Navigating in the science of data visualization we can detect patterns, trends and correlations that might be undetectable if we analyze our data directly in a CSV file reader software (Microsoft Excel, generally).
In our investigation we’re going to work with 2 software’s that we recommend you:
GlueViz or simply call Glue is a Python library to explore relationships within and between related data sets
Here I left you 2 videos related with this 2 amazing tools:
Let’s move on!
In this first crossing variables process, I decided to use the variable Sessions with our O.V (Objective variable = Incomes) trying to identify some patterns in the data points.
Why use Sessions and Incomes in this first crossing variables?

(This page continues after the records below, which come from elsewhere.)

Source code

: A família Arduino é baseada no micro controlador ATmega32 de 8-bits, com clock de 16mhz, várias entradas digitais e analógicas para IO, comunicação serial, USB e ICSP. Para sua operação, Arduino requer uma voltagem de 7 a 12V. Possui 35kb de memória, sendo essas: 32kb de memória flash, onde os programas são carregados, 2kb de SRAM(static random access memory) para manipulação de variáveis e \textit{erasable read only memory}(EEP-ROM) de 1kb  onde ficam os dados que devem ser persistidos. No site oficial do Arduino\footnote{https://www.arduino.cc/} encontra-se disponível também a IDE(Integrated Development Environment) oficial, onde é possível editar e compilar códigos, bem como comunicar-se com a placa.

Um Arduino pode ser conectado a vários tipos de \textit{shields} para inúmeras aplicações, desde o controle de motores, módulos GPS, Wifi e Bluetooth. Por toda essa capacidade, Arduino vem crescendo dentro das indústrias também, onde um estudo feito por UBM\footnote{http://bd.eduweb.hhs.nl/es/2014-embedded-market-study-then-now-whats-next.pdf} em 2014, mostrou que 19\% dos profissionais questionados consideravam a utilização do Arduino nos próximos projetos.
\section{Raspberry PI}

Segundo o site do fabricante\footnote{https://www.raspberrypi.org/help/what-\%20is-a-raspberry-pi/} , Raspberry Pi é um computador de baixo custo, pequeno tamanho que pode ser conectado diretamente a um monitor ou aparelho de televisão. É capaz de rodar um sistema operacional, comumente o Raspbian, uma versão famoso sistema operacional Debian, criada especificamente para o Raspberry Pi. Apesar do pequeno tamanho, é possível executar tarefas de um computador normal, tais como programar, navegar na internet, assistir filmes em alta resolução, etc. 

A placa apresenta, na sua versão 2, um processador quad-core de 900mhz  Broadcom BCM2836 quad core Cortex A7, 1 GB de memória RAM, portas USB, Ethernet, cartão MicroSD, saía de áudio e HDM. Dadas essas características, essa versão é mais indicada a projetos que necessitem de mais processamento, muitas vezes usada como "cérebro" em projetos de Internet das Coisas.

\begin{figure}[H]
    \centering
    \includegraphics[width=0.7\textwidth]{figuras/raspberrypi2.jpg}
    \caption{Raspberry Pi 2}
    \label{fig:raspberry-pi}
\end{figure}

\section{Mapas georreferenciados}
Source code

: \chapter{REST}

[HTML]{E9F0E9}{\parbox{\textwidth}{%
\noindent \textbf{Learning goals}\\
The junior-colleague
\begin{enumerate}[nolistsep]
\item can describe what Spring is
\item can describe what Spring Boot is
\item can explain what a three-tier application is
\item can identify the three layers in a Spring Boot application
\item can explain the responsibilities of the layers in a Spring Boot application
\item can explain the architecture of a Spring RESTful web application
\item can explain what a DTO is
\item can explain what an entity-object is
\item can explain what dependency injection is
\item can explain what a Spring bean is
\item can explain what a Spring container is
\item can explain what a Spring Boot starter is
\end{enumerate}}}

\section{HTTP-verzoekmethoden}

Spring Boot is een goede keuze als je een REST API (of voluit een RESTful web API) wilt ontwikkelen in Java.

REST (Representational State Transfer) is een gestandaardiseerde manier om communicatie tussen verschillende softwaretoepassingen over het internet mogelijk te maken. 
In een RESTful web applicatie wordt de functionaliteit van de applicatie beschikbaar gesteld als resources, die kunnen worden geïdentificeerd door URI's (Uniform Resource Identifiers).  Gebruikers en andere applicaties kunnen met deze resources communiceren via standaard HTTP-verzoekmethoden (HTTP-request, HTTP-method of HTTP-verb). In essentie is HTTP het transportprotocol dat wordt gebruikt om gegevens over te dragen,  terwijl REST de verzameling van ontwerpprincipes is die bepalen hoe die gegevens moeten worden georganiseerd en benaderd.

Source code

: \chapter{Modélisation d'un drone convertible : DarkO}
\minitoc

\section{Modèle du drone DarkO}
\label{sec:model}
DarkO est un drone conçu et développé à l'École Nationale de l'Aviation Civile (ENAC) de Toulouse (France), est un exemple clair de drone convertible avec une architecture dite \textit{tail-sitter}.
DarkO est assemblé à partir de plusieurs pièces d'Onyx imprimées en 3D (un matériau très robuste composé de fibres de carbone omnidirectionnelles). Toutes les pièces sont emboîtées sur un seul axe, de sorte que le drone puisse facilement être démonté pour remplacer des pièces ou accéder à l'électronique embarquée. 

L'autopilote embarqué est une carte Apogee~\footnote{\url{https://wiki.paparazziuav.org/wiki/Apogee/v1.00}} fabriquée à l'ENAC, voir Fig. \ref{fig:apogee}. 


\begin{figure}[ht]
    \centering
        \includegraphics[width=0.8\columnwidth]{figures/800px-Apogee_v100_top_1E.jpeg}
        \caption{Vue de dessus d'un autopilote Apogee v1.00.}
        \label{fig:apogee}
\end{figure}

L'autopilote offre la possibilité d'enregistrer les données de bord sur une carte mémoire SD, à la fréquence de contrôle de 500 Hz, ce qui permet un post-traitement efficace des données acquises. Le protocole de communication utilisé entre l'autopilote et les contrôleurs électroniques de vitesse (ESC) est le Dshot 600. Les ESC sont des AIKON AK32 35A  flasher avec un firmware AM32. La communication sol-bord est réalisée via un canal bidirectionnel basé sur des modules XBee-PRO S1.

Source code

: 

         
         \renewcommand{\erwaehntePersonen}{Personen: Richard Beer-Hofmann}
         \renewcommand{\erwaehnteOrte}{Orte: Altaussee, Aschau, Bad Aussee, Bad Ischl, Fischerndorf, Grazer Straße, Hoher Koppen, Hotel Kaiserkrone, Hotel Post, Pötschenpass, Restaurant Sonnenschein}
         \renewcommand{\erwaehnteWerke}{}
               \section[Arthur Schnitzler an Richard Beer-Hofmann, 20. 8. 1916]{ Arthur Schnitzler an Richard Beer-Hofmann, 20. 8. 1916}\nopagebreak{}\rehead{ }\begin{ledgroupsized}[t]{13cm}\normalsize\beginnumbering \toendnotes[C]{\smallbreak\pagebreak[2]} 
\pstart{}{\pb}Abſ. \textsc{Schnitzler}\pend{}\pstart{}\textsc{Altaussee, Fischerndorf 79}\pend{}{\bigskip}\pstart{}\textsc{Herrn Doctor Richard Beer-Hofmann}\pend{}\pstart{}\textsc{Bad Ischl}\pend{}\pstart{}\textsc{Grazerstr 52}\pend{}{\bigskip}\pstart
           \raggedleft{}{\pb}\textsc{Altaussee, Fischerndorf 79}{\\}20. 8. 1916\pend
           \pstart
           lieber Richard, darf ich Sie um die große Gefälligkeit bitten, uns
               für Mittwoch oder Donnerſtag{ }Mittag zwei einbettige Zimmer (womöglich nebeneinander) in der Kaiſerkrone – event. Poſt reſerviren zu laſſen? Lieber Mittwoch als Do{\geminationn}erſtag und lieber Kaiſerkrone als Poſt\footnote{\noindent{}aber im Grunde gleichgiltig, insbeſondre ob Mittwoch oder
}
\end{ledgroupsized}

In the e-commerce universe sometimes the digital experts express the idea that Sessions are related with the Incomes, so they’ve created the rule: higher Sessions higher Incomes
Here I present you some data visualizations done in Glue:
Only to remember, each data point is an activity done within the e-commerce website by one person.

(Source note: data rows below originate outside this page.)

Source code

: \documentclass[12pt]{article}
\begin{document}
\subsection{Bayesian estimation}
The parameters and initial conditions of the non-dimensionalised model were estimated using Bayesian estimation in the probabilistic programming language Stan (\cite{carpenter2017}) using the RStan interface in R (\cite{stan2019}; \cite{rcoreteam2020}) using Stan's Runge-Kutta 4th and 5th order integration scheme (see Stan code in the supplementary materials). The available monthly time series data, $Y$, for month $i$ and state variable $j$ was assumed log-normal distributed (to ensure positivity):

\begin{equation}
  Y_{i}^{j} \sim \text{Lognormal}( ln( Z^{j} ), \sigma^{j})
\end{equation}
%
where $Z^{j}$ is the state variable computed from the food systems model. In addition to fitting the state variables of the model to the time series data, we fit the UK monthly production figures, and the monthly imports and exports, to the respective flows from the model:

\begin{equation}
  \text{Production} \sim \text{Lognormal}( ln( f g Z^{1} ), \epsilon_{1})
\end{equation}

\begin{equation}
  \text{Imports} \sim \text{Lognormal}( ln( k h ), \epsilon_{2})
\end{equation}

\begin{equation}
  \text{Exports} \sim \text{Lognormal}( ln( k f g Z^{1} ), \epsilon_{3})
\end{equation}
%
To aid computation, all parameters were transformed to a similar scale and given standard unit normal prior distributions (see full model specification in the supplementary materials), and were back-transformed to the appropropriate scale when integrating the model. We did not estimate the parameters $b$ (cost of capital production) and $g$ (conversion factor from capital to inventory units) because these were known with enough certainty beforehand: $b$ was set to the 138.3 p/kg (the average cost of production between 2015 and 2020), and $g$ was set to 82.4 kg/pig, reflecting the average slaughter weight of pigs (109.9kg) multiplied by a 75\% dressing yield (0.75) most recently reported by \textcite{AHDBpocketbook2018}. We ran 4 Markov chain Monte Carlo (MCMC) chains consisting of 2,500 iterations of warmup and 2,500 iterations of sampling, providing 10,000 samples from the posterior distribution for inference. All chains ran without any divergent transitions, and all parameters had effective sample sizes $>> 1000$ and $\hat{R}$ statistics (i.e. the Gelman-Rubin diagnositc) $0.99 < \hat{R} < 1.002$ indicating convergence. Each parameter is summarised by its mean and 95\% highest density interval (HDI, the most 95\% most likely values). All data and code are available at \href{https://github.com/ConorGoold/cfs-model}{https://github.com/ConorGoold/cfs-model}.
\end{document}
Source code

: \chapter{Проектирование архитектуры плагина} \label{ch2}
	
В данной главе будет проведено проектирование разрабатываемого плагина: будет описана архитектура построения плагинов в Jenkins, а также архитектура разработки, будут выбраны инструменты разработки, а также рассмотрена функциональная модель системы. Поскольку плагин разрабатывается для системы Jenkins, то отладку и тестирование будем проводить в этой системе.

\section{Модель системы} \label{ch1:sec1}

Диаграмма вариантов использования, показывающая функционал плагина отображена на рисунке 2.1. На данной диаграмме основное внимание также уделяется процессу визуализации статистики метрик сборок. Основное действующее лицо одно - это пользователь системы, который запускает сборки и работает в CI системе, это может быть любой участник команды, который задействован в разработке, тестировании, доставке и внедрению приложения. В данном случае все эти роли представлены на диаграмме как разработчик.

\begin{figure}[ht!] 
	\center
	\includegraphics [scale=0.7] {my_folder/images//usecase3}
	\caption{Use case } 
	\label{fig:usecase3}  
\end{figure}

Analyzing the 4 charts above, 2 of them called my attention:
1.- The Sessions vs Avg.Order has a particular behavior; We can see how the most occurrences of Avg. Order value happen when the lower average of Sessions occur. If we make a zoom in the chart, we can see in this particular case that higher Session are not necessarily generating higher Avg. Orders.

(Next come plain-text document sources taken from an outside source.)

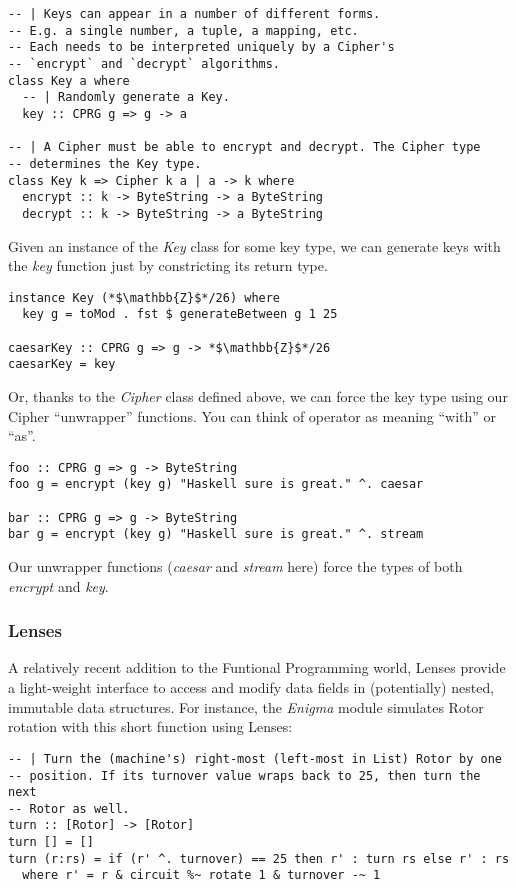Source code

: \documentclass{article}
\begin{document}
\begin{lstlisting}
-- | Keys can appear in a number of different forms.
-- E.g. a single number, a tuple, a mapping, etc.
-- Each needs to be interpreted uniquely by a Cipher's
-- `encrypt` and `decrypt` algorithms.
class Key a where
  -- | Randomly generate a Key.
  key :: CPRG g => g -> a

-- | A Cipher must be able to encrypt and decrypt. The Cipher type
-- determines the Key type.
class Key k => Cipher k a | a -> k where
  encrypt :: k -> ByteString -> a ByteString
  decrypt :: k -> ByteString -> a ByteString  
\end{lstlisting}

Given an instance of the \emph{Key} class for some key type,
we can generate keys with the \emph{key} function just by constricting
its return type.

\begin{lstlisting}
instance Key (*$\mathbb{Z}$*/26) where
  key g = toMod . fst $ generateBetween g 1 25
  
caesarKey :: CPRG g => g -> *$\mathbb{Z}$*/26
caesarKey = key 
\end{lstlisting}

Or, thanks to the \emph{Cipher} class defined above, we can force the key
type using our Cipher ``unwrapper'' functions. You can think of 
 operator as meaning ``with'' or ``as''.

\begin{lstlisting}
foo :: CPRG g => g -> ByteString
foo g = encrypt (key g) "Haskell sure is great." ^. caesar

bar :: CPRG g => g -> ByteString
bar g = encrypt (key g) "Haskell sure is great." ^. stream
\end{lstlisting}

Our unwrapper functions (\emph{caesar} and \emph{stream} here) force the
types of both \emph{encrypt} and \emph{key}.

\subsubsection{Lenses}
A relatively recent addition to the Funtional Programming world, Lenses
provide a light-weight interface to access and modify data fields in
(potentially) nested,
immutable data structures. For instance, the \emph{Enigma} module
simulates Rotor rotation with this short function using Lenses:

\begin{lstlisting}
-- | Turn the (machine's) right-most (left-most in List) Rotor by one
-- position. If its turnover value wraps back to 25, then turn the next
-- Rotor as well.
turn :: [Rotor] -> [Rotor]
turn [] = []
turn (r:rs) = if (r' ^. turnover) == 25 then r' : turn rs else r' : rs
  where r' = r & circuit %~ rotate 1 & turnover -~ 1
\end{lstlisting}
\end{document}
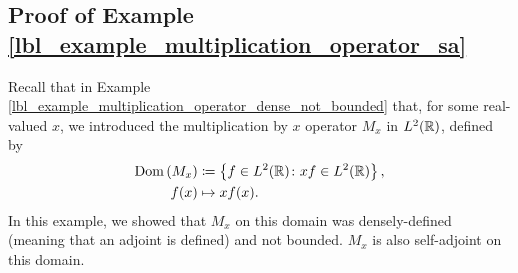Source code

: \subsection{Proof of Example \eqref{lbl_example_multiplication_operator_sa}}\label{proof_lbl_example_multiplication_operator_sa}

\begin{example}
  Recall that in Example \eqref{lbl_example_multiplication_operator_dense_not_bounded} that, for some real-valued $x$, we introduced the multiplication by $x$ operator $M_x$ in $L^2(\mathbb{R})$, defined by
  \begin{align*}
    \operatorname{Dom}\left(M_x\right) &\coloneqq  \left\{f \in L^2(\mathbb{R}) \colon xf \in L^2(\mathbb{R})\right\}, \\
    f(x) &\mapsto xf(x).
  \end{align*}
  In this example, we showed that $M_x$ on this domain was densely-defined (meaning that an adjoint is defined) and not bounded. $M_x$ is also self-adjoint on this domain.
\end{example}

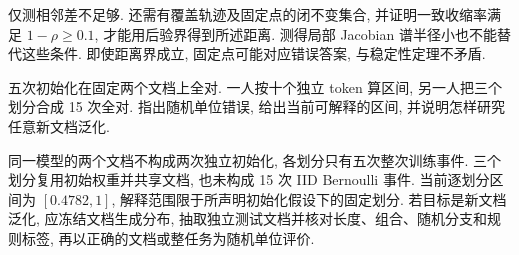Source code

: \begin{solution}
仅测相邻差不足够. 还需有覆盖轨迹及固定点的闭不变集合, 并证明一致收缩率满足 $1-\rho\ge0.1$, 才能用后验界得到所述距离. 测得局部 Jacobian 谱半径小也不能替代这些条件. 即使距离界成立, 固定点可能对应错误答案, 与稳定性定理不矛盾.
\end{solution}
\begin{exercise}
五次初始化在固定两个文档上全对. 一人按十个独立 token 算区间, 另一人把三个划分合成 15 次全对. 指出随机单位错误, 给出当前可解释的区间, 并说明怎样研究任意新文档泛化.
\end{exercise}
\begin{solution}
同一模型的两个文档不构成两次独立初始化, 各划分只有五次整次训练事件. 三个划分复用初始权重并共享文档, 也未构成 15 次 IID Bernoulli 事件. 当前逐划分区间为 $[0.4782,1]$, 解释范围限于所声明初始化假设下的固定划分. 若目标是新文档泛化, 应冻结文档生成分布, 抽取独立测试文档并核对长度、组合、随机分支和规则标签, 再以正确的文档或整任务为随机单位评价.
\end{solution}
\label{ch:end:13}
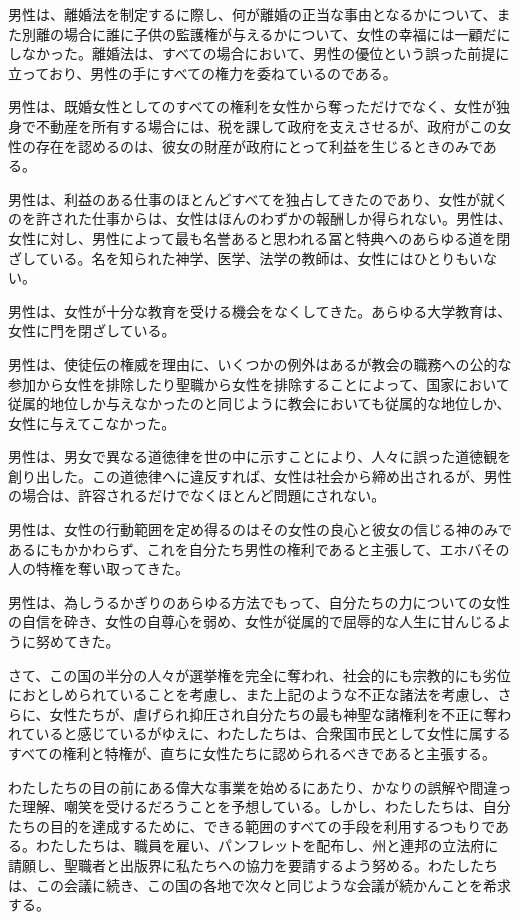 男性は、離婚法を制定するに際し、何が離婚の正当な事由となるかについて、また別離の場合に誰に子供の監護権が与えるかについて、女性の幸福には一顧だにしなかった。離婚法は、すべての場合において、男性の優位という誤った前提に立っており、男性の手にすべての権力を委ねているのである。

男性は、既婚女性としてのすべての権利を女性から奪っただけでなく、女性が独身で不動産を所有する場合には、税を課して政府を支えさせるが、政府がこの女性の存在を認めるのは、彼女の財産が政府にとって利益を生じるときのみである。

男性は、利益のある仕事のほとんどすべてを独占してきたのであり、女性が就くのを許された仕事からは、女性はほんのわずかの報酬しか得られない。男性は、女性に対し、男性によって最も名誉あると思われる冨と特典へのあらゆる道を閉ざしている。名を知られた神学、医学、法学の教師は、女性にはひとりもいない。

男性は、女性が十分な教育を受ける機会をなくしてきた。あらゆる大学教育は、女性に門を閉ざしている。

男性は、使徒伝の権威を理由に、いくつかの例外はあるが教会の職務への公的な参加から女性を排除したり聖職から女性を排除することによって、国家において従属的地位しか与えなかったのと同じように教会においても従属的な地位しか、女性に与えてこなかった。

男性は、男女で異なる道徳律を世の中に示すことにより、人々に誤った道徳観を創り出した。この道徳律へに違反すれば、女性は社会から締め出されるが、男性の場合は、許容されるだけでなくほとんど問題にされない。

男性は、女性の行動範囲を定め得るのはその女性の良心と彼女の信じる神のみであるにもかかわらず、これを自分たち男性の権利であると主張して、エホバその人の特権を奪い取ってきた。

男性は、為しうるかぎりのあらゆる方法でもって、自分たちの力についての女性の自信を砕き、女性の自尊心を弱め、女性が従属的で屈辱的な人生に甘んじるように努めてきた。
  

さて、この国の半分の人々が選挙権を完全に奪われ、社会的にも宗教的にも劣位におとしめられていることを考慮し、また上記のような不正な諸法を考慮し、さらに、女性たちが、虐げられ抑圧され自分たちの最も神聖な諸権利を不正に奪われていると感じているがゆえに、わたしたちは、合衆国市民として女性に属するすべての権利と特権が、直ちに女性たちに認められるべきであると主張する。
  
わたしたちの目の前にある偉大な事業を始めるにあたり、かなりの誤解や間違った理解、嘲笑を受けるだろうことを予想している。しかし、わたしたちは、自分たちの目的を達成するために、できる範囲のすべての手段を利用するつもりである。わたしたちは、職員を雇い、パンフレットを配布し、州と連邦の立法府に請願し、聖職者と出版界に私たちへの協力を要請するよう努める。わたしたちは、この会議に続き、この国の各地で次々と同じような会議が続かんことを希求する。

2.- The second interesting chart is Sessions vs conversion rate. In this amazing representation of each data point, we can see how all most occurrences are right-skewed, were the lower average of Sessions occur.
Also in the section of lower average of Session we can see high conversion rates values (circle):
If we put a line in the y-axes (at 1.09% of conversion rate) and we compare the number of data points between low and high Session:
27 occurrences for the purple block (high Sessions) vs 30 occurrences in the blue block(low Session)
In this particular case we have more occurrences of conversion rate higher than 1.09% in the section of low Sessions, giving us as a result that higher Session not necessarily generate high conversion rates.
For those of you who want to know more about conversion rate here I left you a definition from Wikipedia:
Now, it’s time to move further in exploratory data analysis:
During a lot of data correlation exercises done in GlueViz (in assumption, based in data visualization only), we present the most interesting results:
First interesting correlation:
The conversion rate variable (x axes) presents a very similar behavior making a cross analysis with incomes and transactions (y axes). It’s a fact that higher the conversion rate, higher the incomes and transactions since this metric was created (by digital marketing experts) like this:
Conversion rate = (Objectives or transactions / Total visits) * 100.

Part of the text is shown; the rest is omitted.